Hereinafter, overlapping portions may be omitted for clarity of the
second embodiment of the present disclosure.
[0466] The wireless power transfer apparatus having a function of
periodically changing a frequency according to the second
embodiment of the present disclosure may include a power
transmission unit forming a wireless power signal for transferring
wireless power based on a carrier signal, and a control unit
determining a sweep frequency range and sweep period for the
carrier signal and controlling the power transmission unit so that
the frequency of the wireless power signal is periodically changed
by periodically changing the frequency of the carrier signal based
on the determined sweep frequency range and sweep period.
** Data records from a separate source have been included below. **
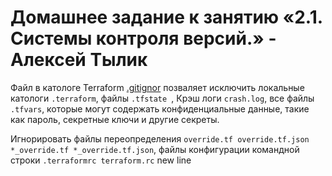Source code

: # Домашнее задание к занятию «2.1. Системы контроля версий.» - Алексей Тылик 

Файл в катологе Terraform [.gitignor](Terraform/.gitignore) позваляет исключить 
локальные катологи `.terraform`,
файлы  `.tfstate `,
Крэш логи  `crash.log`,
все файлы `.tfvars`, которые могут содержать конфиденциальные данные, такие как пароль, секретные ключи и другие секреты.

Игнорировать файлы переопределения `override.tf override.tf.json *_override.tf *_override.tf.json`,
файлы конфигурации командной строки `.terraformrc terraform.rc`
new line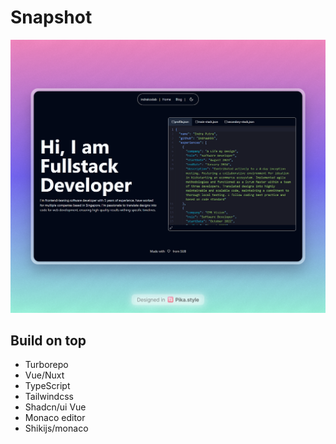 # Snapshot

![Personal Web](docs/ss-page.png)

## Build on top

- Turborepo
- Vue/Nuxt
- TypeScript
- Tailwindcss
- Shadcn/ui Vue
- Monaco editor
- Shikijs/monaco

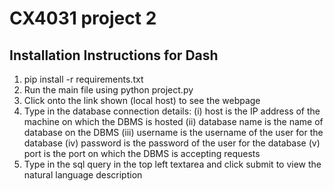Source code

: # CX4031 project 2

## Installation Instructions for Dash

1. pip install -r requirements.txt
2. Run the main file using python project.py
3. Click onto the link shown (local host) to see the webpage
4. Type in the database connection details:
   (i) host is the IP address of the machine on which the DBMS is hosted
   (ii) database name is the name of database on the DBMS
   (iii) username is the username of the user for the database
   (iv) password is the password of the user for the database
   (v) port is the port on which the DBMS is accepting requests
5. Type in the sql query in the top left textarea and click submit to view the natural language description
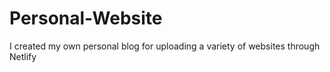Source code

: # Personal-Website
I created my own personal blog for uploading a variety of websites through Netlify

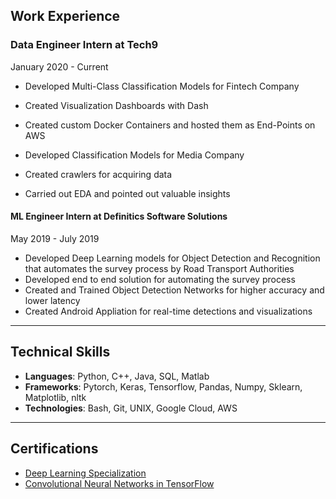 ## Work Experience 

### Data Engineer Intern at Tech9
January 2020 - Current
- Developed Multi-Class Classification Models for Fintech Company
- Created Visualization Dashboards with Dash
- Created custom Docker Containers and hosted them as End-Points on AWS

- Developed Classification Models for Media Company
- Created crawlers for acquiring data
- Carried out EDA and pointed out valuable insights
 
#### ML Engineer Intern at Definitics Software Solutions
May 2019 - July 2019
- Developed Deep Learning models for Object Detection and Recognition that automates the survey process by Road Transport Authorities
- Developed end to end solution for automating the survey process
- Created and Trained Object Detection Networks for higher accuracy and lower latency
- Created Android Appliation for real-time detections and visualizations


---
## Technical Skills
- **Languages**: Python, C++, Java, SQL, Matlab
- **Frameworks**: Pytorch, Keras, Tensorflow, Pandas, Numpy, Sklearn, Matplotlib, nltk
- **Technologies**: Bash, Git, UNIX, Google Cloud, AWS
  
---
## Certifications

- [Deep Learning Specialization](https://www.coursera.org/account/accomplishments/specialization/PYEDU9NDWFU9)
- [Convolutional Neural Networks in TensorFlow](https://www.coursera.org/account/accomplishments/verify/GWBUUYMGVQW8)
[0467] According to the second embodiment, the wireless power
receiving apparatus may include a plurality of wireless power
receiving apparatuses, and the control unit may generate a
plurality of transfer profiles respectively corresponding to the
plurality of wireless power receiving apparatuses based on the
power transfer information.
[0468] FIG. 28 is a flowchart illustrating a method of changing the
frequency of a wireless power signal according to the second
embodiment of the present disclosure.
[0469] Referring to FIG. 28, the method of changing the frequency
of a wireless power signal according to the second embodiment of
the present disclosure may include the following steps.
[0470] First, the wireless power transfer apparatus (or Wireless
power transmitter) 100 may generate a wireless power signal for
transferring wireless power based on a carrier signal (S110).
[0471] Next, the wireless power transfer apparatus (or Wireless
power transmitter) 100 may obtain power transfer information from a
plurality of wireless power receiving apparatuses receiving the
wireless power signal (S210).
[0472] Next, the wireless power transfer apparatus (or Wireless
power transmitter) 100 may generate a plurality of transfer
profiles respectively corresponding to the plurality of wireless
power receiving apparatuses based on the power transfer information
(S220).
[0473] Next, the wireless power transfer apparatus (or Wireless
power transmitter) 100 may determine a sweep period corresponding
to the carrier signal (S230).
[0474] Next, the wireless power transfer apparatus (or Wireless
power transmitter) 100 may determine a sweep frequency range based
on the plurality of transfer profiles (S240).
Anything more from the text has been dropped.